● WHAT NEEDS TO BE DONE
Using the entries below, output exactly the lines from the one containing "Apps Developer (Flutter)" through the final line, both included, and no others.

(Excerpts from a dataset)

- Opening Delimiter -

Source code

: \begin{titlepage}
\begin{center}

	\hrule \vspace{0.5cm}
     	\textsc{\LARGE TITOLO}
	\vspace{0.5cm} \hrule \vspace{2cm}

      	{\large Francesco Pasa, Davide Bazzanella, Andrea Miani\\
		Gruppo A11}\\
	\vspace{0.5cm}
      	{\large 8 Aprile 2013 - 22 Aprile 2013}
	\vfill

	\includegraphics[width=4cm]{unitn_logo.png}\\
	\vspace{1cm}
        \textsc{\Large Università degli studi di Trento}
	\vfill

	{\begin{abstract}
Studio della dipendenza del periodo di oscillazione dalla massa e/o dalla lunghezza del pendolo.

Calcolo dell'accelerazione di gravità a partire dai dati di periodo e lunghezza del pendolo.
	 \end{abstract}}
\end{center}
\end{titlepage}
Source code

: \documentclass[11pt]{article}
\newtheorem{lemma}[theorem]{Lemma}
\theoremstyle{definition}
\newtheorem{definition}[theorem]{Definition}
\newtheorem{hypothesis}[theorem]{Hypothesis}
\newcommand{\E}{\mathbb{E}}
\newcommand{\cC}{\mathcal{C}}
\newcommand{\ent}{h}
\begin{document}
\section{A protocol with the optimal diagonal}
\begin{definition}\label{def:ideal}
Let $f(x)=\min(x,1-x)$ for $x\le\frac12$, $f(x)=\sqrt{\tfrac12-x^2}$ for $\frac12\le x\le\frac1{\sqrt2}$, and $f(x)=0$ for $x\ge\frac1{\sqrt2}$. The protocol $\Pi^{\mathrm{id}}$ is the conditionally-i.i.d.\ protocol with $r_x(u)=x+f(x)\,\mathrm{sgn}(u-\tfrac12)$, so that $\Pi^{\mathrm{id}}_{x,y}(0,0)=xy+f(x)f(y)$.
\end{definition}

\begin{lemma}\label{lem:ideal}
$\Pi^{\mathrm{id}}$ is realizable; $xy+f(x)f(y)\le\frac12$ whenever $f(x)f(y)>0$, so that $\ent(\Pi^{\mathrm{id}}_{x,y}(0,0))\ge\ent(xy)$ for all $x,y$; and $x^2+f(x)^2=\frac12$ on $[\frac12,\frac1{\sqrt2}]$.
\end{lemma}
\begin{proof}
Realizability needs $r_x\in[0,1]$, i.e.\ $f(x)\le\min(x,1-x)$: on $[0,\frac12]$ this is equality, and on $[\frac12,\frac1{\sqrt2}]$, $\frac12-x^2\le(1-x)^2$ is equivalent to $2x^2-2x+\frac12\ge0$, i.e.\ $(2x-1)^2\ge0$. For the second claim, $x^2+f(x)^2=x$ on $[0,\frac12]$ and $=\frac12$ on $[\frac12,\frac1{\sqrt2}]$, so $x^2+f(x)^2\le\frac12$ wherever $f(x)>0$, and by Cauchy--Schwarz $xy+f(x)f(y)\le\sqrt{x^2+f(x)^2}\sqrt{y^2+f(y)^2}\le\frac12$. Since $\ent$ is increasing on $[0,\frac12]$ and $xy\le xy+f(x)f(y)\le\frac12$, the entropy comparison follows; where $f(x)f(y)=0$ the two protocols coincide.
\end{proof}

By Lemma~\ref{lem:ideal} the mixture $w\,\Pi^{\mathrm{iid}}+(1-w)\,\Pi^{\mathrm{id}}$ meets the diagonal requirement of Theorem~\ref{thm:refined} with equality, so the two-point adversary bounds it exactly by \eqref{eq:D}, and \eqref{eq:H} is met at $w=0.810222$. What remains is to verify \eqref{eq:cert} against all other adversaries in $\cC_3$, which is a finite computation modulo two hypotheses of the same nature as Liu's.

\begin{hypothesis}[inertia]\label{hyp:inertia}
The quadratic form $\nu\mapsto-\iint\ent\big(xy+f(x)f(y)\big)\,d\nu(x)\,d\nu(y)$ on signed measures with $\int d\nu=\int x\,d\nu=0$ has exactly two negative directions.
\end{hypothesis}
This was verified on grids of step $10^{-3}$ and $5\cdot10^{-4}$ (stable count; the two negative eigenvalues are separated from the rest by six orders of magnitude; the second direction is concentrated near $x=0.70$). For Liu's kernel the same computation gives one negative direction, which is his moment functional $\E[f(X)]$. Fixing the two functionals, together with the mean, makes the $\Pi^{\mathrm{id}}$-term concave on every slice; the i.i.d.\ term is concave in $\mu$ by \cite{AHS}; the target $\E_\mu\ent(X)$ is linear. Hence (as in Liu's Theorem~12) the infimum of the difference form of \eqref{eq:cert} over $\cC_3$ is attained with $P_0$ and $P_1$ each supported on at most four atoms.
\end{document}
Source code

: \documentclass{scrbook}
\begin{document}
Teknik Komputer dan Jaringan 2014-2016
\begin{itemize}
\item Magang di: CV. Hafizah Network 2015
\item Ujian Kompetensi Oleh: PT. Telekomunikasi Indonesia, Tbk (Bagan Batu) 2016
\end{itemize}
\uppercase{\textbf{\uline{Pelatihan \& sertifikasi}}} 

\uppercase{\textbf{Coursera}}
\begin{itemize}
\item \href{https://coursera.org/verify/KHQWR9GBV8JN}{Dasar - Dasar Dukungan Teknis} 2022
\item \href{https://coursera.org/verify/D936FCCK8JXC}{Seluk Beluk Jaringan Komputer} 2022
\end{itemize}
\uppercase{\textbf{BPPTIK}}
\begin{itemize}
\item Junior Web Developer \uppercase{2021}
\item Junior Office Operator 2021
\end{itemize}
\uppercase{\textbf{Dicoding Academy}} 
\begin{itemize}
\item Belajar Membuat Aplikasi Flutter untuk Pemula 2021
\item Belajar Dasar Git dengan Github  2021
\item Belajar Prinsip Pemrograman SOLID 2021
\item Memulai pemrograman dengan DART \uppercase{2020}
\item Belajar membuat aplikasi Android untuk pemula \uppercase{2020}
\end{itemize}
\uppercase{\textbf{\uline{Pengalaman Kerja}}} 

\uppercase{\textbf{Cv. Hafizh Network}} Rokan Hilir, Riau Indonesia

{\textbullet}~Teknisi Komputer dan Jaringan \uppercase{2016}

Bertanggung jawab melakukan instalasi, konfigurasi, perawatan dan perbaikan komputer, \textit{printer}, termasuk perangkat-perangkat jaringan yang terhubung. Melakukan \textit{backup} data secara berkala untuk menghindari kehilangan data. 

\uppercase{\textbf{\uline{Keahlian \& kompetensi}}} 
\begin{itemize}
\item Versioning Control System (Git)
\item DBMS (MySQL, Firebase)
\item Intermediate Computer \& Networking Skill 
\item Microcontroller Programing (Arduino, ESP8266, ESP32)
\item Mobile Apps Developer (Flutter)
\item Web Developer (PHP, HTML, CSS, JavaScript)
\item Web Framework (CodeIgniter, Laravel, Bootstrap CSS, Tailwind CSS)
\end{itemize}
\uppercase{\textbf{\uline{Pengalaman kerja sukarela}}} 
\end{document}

- Closing Delimiter -

● ANSWER SECTION
\item Mobile Apps Developer (Flutter)
\item Web Developer (PHP, HTML, CSS, JavaScript)
\item Web Framework (CodeIgniter, Laravel, Bootstrap CSS, Tailwind CSS)
\end{itemize}
\uppercase{\textbf{\uline{Pengalaman kerja sukarela}}} 
\end{document}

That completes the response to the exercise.